▶ Task input
◇ ◇ ◇ ◇ ◇ ◇ ◇

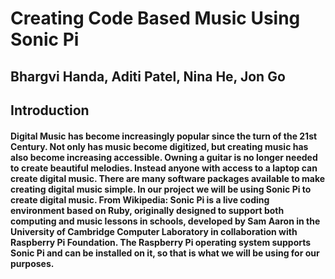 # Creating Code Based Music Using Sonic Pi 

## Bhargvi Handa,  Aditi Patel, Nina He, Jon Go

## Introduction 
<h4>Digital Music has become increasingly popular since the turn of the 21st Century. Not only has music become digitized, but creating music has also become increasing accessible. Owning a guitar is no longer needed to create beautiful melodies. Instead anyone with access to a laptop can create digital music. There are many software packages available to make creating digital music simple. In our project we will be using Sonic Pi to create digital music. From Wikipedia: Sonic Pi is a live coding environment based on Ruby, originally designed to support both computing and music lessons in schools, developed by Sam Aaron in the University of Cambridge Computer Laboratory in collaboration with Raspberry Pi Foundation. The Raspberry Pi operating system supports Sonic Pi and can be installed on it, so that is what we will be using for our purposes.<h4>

◇ ◇ ◇ ◇ ◇ ◇ ◇

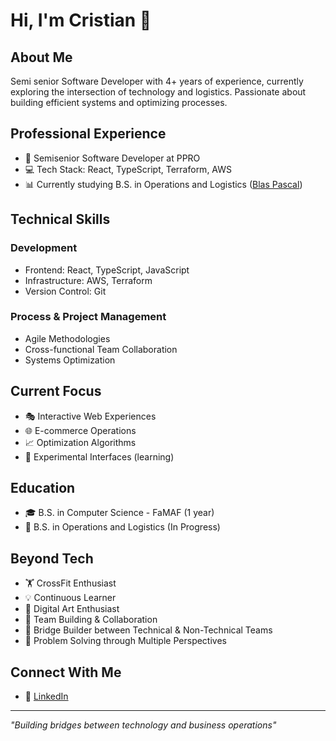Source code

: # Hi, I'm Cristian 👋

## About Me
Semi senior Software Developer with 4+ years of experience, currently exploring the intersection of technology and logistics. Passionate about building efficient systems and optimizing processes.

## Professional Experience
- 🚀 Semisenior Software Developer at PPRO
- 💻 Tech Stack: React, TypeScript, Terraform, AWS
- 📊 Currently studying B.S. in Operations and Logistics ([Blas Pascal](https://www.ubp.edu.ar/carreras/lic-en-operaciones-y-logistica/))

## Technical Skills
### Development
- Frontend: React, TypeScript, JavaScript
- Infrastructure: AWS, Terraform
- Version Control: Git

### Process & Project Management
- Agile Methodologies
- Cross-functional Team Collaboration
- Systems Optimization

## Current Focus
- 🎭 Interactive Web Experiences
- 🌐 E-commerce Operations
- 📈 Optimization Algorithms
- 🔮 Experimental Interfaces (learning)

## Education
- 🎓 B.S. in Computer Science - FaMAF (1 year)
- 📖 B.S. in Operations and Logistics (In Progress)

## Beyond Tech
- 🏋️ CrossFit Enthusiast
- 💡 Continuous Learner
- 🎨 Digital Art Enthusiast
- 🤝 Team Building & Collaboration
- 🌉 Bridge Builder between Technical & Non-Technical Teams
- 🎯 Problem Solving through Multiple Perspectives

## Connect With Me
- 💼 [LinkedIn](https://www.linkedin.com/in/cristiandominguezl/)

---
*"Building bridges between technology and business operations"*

◇ ◇ ◇ ◇ ◇ ◇ ◇

▶ Task details
Write out word for word the lines above that run from the one with "# Creating Code Based Music Using Sonic Pi" to the one with "## Introduction". Include both end lines; exclude the images.

▶ Response to this exercise
 # Creating Code Based Music Using Sonic Pi 

## Bhargvi Handa,  Aditi Patel, Nina He, Jon Go

## Introduction 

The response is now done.